Chess tournament rules vary with the event, the location, and the particular rules. But there are official FIDE chess rules for a lot of aspects, and there are also a lot of conventional rules that most chess tournaments use.
Common Tournament Rules
Some of the typical types of tournament rules include:
- Touch Move Rule: You are supposed to move a piece if you touch it, or capture an enemy piece if you touch an enemy piece.
- Rounds: each game in a tournament is called a “round”. Usually there are many rounds. How is it decided who you play? It may be a “round robin” or a “Swiss tournament” system.
- Recording the Game: Are you required to write down the game in chess notation on a scoresheet? Beginner tournaments often do not require this, but chess fixtures and adult tournaments usually require a written record. Some tournaments allow you to stop writing the game down once you a low on time on the clock.
- Illegal moves rules: Depending on the type of tournament, illegal moves may be undone and another move played, or an illegal move may stand as a move (but the player can claim a win). The most common illegal move is leaving a King in check, and the issue is whether a player can “take the King” and win. Generally, longer games require illegal moves to be re-played, whereas rapid play or “lightning chess” tournaments you can win if you take the King.
- Chess Move Rules: the rules of chess are very standardized around the world. All chess tournaments should have the same rules on the chess board for the pieces and pawns. Even the special rules like castling, pawn promotion, and the en passant rule are standard and typically apply even in beginner tournaments.
Time Period Rules
- Chess clocks: Are chess clocks being used? On some boards but not others?
- Grace Period: What is the grace period for the late arrival forfeit in the tournament? Often it is 30 minutes or 60 minutes for slow games, and much less for rapid play games obviously!
- Time periods: What is the timing of the games? Is it 40 moves in 90 minutes? Is it blitz with 5 minutes per player? Or 15 minutes each (“allegro”)? Is it a Fischer clock?
There are many rules related to drawn games, such as:
- Draw offers (draws by agreement): There are various etiquette rules about how to offer a draw, and how to accept a draw offer.
- Draw claims: There are proper protocols for how to claim a draw by “triple repetition” or “inadequate mating material” or other rules.
- Double time forfeit draws
And there are many, many other obscure chess rules. There are rules related, cheating, relating to sportsmanship, and to various other things.
- Tournament Mobile Phone Rule: Usually mobile phones are banned, either they must be switched off, and in some tournaments they must be not on your person (so you cannot cheat by running a chess app, plus it’s really annoying if it goes “ping”).
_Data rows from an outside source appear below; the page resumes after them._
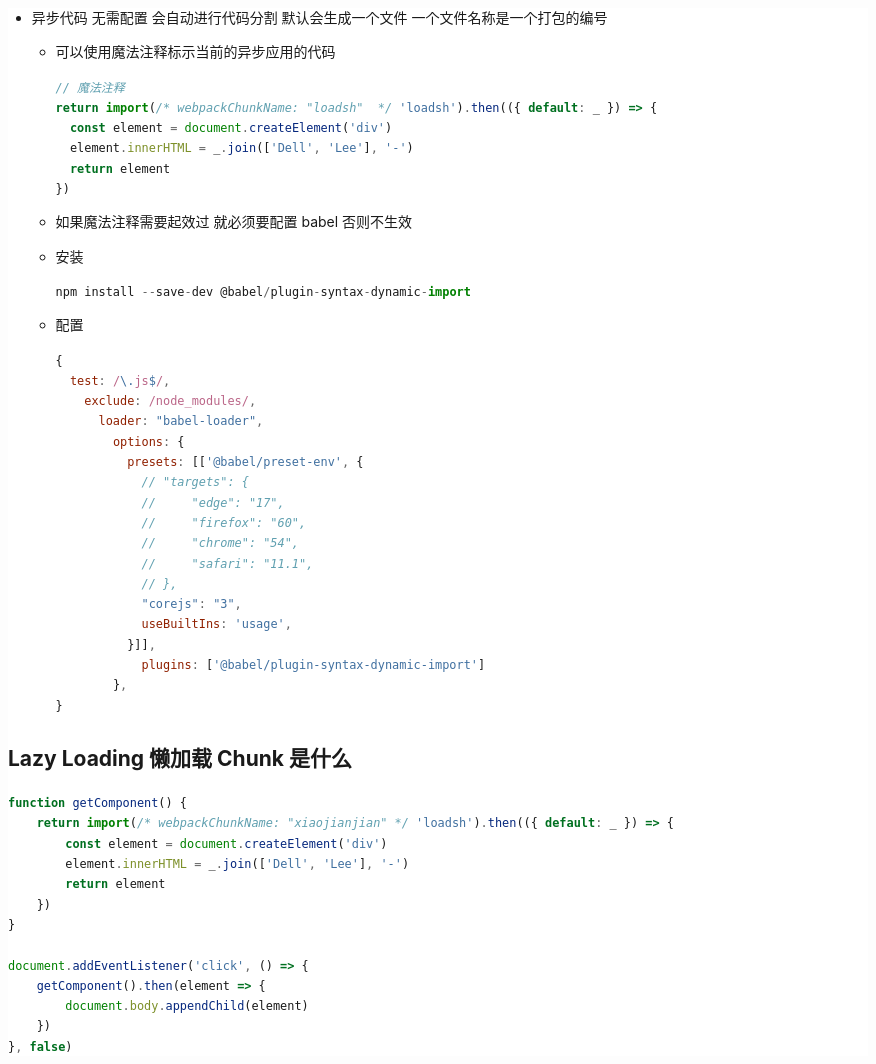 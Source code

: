 + 异步代码 无需配置 会自动进行代码分割 默认会生成一个文件 一个文件名称是一个打包的编号

  + 可以使用魔法注释标示当前的异步应用的代码

    ```javascript
    // 魔法注释
    return import(/* webpackChunkName: "loadsh"  */ 'loadsh').then(({ default: _ }) => {
      const element = document.createElement('div')
      element.innerHTML = _.join(['Dell', 'Lee'], '-')
      return element
    })
    ```

  + 如果魔法注释需要起效过 就必须要配置 babel 否则不生效

  + 安装

    ```javascript
    npm install --save-dev @babel/plugin-syntax-dynamic-import
    ```

  + 配置

    ```javascript
    {
      test: /\.js$/,
        exclude: /node_modules/,
          loader: "babel-loader",
            options: {
              presets: [['@babel/preset-env', {
                // "targets": {
                //     "edge": "17",
                //     "firefox": "60",
                //     "chrome": "54",
                //     "safari": "11.1",
                // },
                "corejs": "3",
                useBuiltIns: 'usage',
              }]],
                plugins: ['@babel/plugin-syntax-dynamic-import']
            },
    }
    ```

    



## Lazy Loading 懒加载 Chunk 是什么

```javascript
function getComponent() {
    return import(/* webpackChunkName: "xiaojianjian" */ 'loadsh').then(({ default: _ }) => {
        const element = document.createElement('div')
        element.innerHTML = _.join(['Dell', 'Lee'], '-')
        return element
    })
}

document.addEventListener('click', () => {
    getComponent().then(element => {
        document.body.appendChild(element)
    })
}, false)
```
You aren’t supposed to take selfies or use Snapchat when you’re sitting at the board.
- Half-point byes: In some tournaments you can request a “bye” for one round (or sometimes more than one round), such as if you know that you will have to be absent for that round. Usually it will be a “half point bye”, scoring the same as a draw. Typically you have to request a bye ahead of time, so that you cannot be winning the tournament then decide that a half-point would be good enough for the last round game. Or maybe you might see that your next opponent is a tough match, and ask for an easy draw instead. Usually that’s not permitted.
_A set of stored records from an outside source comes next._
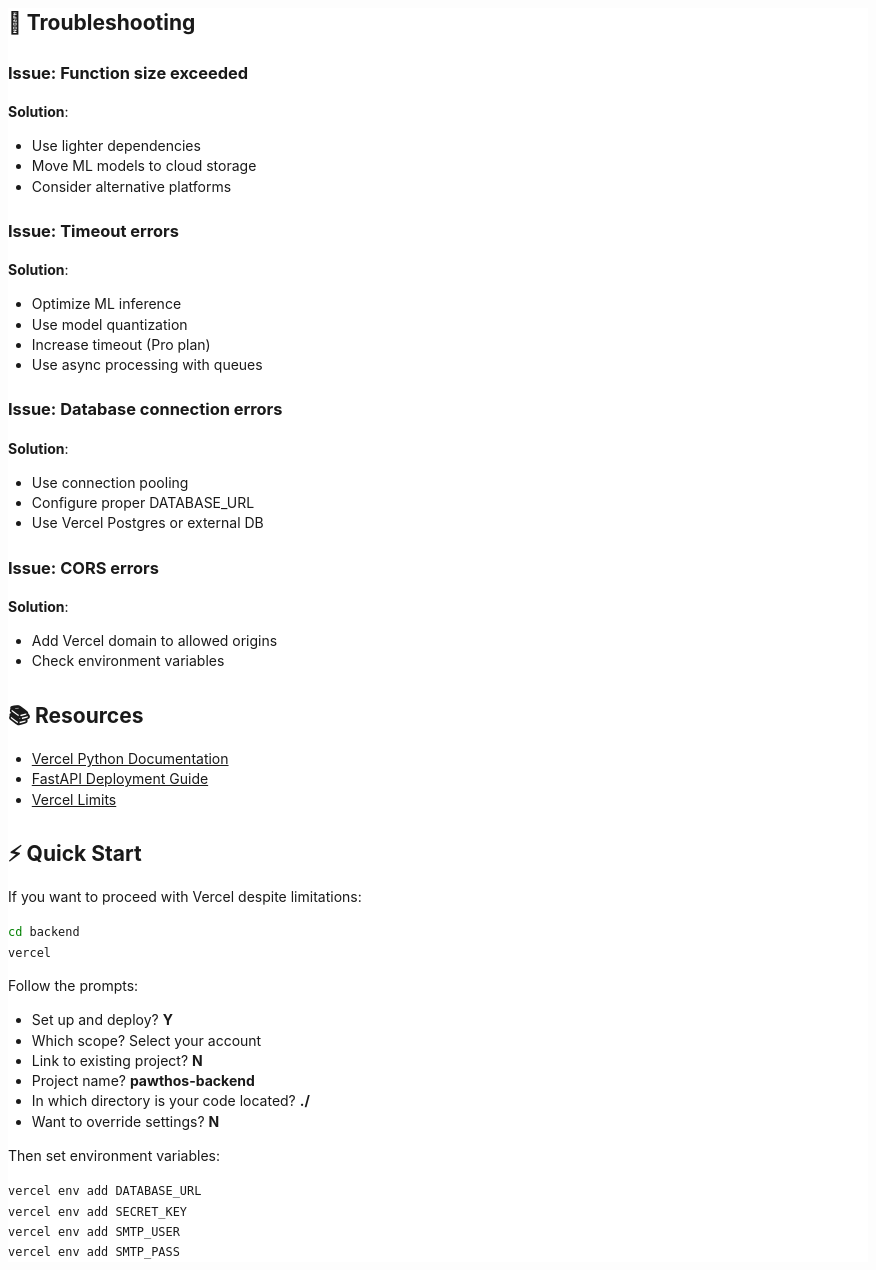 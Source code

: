## 🐛 Troubleshooting

### Issue: Function size exceeded
**Solution**: 
- Use lighter dependencies
- Move ML models to cloud storage
- Consider alternative platforms

### Issue: Timeout errors
**Solution**:
- Optimize ML inference
- Use model quantization
- Increase timeout (Pro plan)
- Use async processing with queues

### Issue: Database connection errors
**Solution**:
- Use connection pooling
- Configure proper DATABASE_URL
- Use Vercel Postgres or external DB

### Issue: CORS errors
**Solution**:
- Add Vercel domain to allowed origins
- Check environment variables

## 📚 Resources

- [Vercel Python Documentation](https://vercel.com/docs/functions/runtimes/python)
- [FastAPI Deployment Guide](https://fastapi.tiangolo.com/deployment/)
- [Vercel Limits](https://vercel.com/docs/functions/limitations)

## ⚡ Quick Start

If you want to proceed with Vercel despite limitations:

```bash
cd backend
vercel
```

Follow the prompts:
- Set up and deploy? **Y**
- Which scope? Select your account
- Link to existing project? **N**
- Project name? **pawthos-backend**
- In which directory is your code located? **./**
- Want to override settings? **N**

Then set environment variables:
```bash
vercel env add DATABASE_URL
vercel env add SECRET_KEY
vercel env add SMTP_USER
vercel env add SMTP_PASS
```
- No devices: Often the mobile phone rule is now expanded to disallow all forms of electronic devices, whether smartphones, laptops, tablets, and so on.
- No cheating: There are various rules against cheating in most tournaments. You cannot be helped by anyone or help anyone. You should not discuss a game until after it has finished.
- No books or written materials: You cannot bring your favorite chess book and read it while playing. Nor can you have any written crib notes to help you remember your openings. You can only bring your brain.
- No assistance: You are not supposed to interfere in a game, whether as a player or a spectator, even in a nice way such as to tell a person that they forgot to press their clock.
- Disputes: The players should stop the clocks and summon a referee with any questions or disputes. Parents or coaches are not supposed to be involved in any disputes; only the official tournament referees.
- Resignations: There are various rules about the proper way to “resign” a game (if you have lost). Resigning is voluntary; you are not supposed to tell your opponent that they should resign (even when it’s true).
- Quiet: You are not supposed to intentionally disturb your opponent, especially when it is their turn to move. The same requirement of quiet applies to spectators, coaches, and parents.
- Signing the scoresheets: You are both supposed to sign each other’s scoresheet at the end of the game, to record the result (win/loss/draw).
- Courtesy: You are supposed to be polite and courteous to your opponent. For example, it is usual to shake hands before the game and once it has finished (whatever the result).
This isn’t even the full list. There are many more obscure rules in the operation of formal chess tournaments, but most players don’t need to worry about them. But the official arbiter has to learn them!